亜大がここ一番のチャンスをものにし、準々決勝進出を決めた。

0-0で迎えた9回表、2死一、二塁、代打松浦隆己内野手(3年=神戸国際大付)は「監督から思い切っていけと言われた。初球からいきました」とスライダーを強振。二塁まで全力疾走。「二塁について、打球が落ちていたのが見えた。良かったなと思いました」。左越え適時二塁打で、2点を先制。松浦は二塁ベース上でガッツポーズを見せた。

生田勉監督(55)の采配もズバリと当たった。「8回頭からボールが上ずっていた」と、先発の青山美夏人投手(4年=横浜隼人)が、8回1死満塁のピンチを招くと、松本晴投手(4年=樟南)にスイッチ。同時に、守備固めに二塁の西脇から山本へ交代。迎えた打者の打球は二塁山本の前へ転がり、併殺打。最大のピンチを脱した。9回には、山本に代わり代打で松浦を起用。指揮官の期待に応え決勝打。生田監督は「予感?ありましたよ」と笑った。

笑顔が勝利を引き寄せた。0-0の緊迫した試合展開に、ベンチでニコニコしていた選手が松浦だった。生田監督は「こういう子が、ここ一番でいい仕事をしてくれるんじゃないかなと。明るい子を使った。運が来ましたね」と、運を引き寄せる予感を感じたという。続けて「物おじせずに、積極的にいける。こういう短期決戦には必要なキャラクターです」と、起用理由を明かした。

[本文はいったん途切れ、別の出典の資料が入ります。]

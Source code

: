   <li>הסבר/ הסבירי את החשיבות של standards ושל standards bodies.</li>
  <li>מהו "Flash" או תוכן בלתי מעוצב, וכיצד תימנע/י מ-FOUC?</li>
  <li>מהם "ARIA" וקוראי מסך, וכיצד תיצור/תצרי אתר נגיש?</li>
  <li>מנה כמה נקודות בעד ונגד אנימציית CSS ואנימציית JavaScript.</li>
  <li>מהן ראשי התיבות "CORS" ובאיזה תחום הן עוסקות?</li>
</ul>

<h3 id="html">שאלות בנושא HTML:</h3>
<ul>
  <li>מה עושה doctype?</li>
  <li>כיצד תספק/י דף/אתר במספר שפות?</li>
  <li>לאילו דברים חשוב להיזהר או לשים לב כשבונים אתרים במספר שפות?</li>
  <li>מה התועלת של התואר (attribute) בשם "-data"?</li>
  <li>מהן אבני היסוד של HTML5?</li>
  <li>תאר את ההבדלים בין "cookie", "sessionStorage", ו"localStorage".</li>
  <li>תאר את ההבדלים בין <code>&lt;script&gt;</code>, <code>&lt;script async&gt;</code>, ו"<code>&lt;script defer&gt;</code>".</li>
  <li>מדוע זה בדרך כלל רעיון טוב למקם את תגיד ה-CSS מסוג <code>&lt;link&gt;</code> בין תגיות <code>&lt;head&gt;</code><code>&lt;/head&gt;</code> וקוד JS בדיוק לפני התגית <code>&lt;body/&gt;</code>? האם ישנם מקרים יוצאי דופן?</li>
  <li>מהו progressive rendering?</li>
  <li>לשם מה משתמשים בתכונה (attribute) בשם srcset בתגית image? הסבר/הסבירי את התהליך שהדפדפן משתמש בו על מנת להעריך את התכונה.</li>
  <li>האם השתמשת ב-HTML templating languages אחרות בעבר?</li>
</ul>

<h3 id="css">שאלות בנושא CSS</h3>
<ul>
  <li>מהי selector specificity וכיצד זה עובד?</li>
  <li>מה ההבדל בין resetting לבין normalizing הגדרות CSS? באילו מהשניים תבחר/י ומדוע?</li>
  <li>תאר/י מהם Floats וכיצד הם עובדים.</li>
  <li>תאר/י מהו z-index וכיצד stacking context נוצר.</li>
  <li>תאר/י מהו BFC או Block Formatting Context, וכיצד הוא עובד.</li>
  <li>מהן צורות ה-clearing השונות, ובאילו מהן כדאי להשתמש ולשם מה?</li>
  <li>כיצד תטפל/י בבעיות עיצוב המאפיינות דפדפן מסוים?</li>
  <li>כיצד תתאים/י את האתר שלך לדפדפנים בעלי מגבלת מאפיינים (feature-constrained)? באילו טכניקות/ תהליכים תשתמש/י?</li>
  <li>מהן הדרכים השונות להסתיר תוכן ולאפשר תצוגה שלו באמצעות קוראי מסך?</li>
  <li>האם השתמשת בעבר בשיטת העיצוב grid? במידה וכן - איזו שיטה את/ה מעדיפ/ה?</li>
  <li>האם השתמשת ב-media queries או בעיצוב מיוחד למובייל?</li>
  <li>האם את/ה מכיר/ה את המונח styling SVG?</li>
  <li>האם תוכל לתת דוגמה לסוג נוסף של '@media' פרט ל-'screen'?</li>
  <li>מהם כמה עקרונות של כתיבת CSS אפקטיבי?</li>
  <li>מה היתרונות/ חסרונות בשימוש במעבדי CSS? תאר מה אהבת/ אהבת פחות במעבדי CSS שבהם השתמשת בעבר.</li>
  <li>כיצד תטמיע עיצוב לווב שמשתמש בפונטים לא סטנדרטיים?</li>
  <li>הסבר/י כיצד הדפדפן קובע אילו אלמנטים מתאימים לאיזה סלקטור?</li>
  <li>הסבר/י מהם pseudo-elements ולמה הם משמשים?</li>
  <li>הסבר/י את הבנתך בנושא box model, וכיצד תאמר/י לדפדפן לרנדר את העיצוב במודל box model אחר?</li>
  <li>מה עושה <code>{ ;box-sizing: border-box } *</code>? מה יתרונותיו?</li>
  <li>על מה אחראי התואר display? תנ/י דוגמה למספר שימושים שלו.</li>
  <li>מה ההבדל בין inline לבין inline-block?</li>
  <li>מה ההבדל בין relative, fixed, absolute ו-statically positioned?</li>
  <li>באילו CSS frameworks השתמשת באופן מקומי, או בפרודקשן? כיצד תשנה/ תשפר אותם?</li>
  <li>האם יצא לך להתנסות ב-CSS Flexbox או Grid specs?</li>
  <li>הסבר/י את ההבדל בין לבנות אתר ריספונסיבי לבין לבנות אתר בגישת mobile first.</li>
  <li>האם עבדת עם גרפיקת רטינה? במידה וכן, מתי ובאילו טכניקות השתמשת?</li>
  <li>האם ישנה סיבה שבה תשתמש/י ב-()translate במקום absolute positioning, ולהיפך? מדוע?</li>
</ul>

いつも明るく、練習熱心。どんな時も下を向かない性格が、チームからの信頼を得た。松浦はこの試合も、いつでも代打で出場でいるようベンチ裏でスイングを続け、その時に備えていた。「準備万全でした」。待ってましたと言わんばかりに、笑顔で打席に向かい、一振りで勝利に導いた。

6年ぶりの出場での初戦突破に、生田監督は「正直、この戦力で全国を勝つのは難しい。この子たちは負けて当然だと思っているので、その怖さがない。でも頑張っていれば、勝てるかも?と考えている。だから、笑顔なんでしょうね」と笑った。

明るくひた向きに、全力疾走。亜大らしさが、勝利を引き寄せている。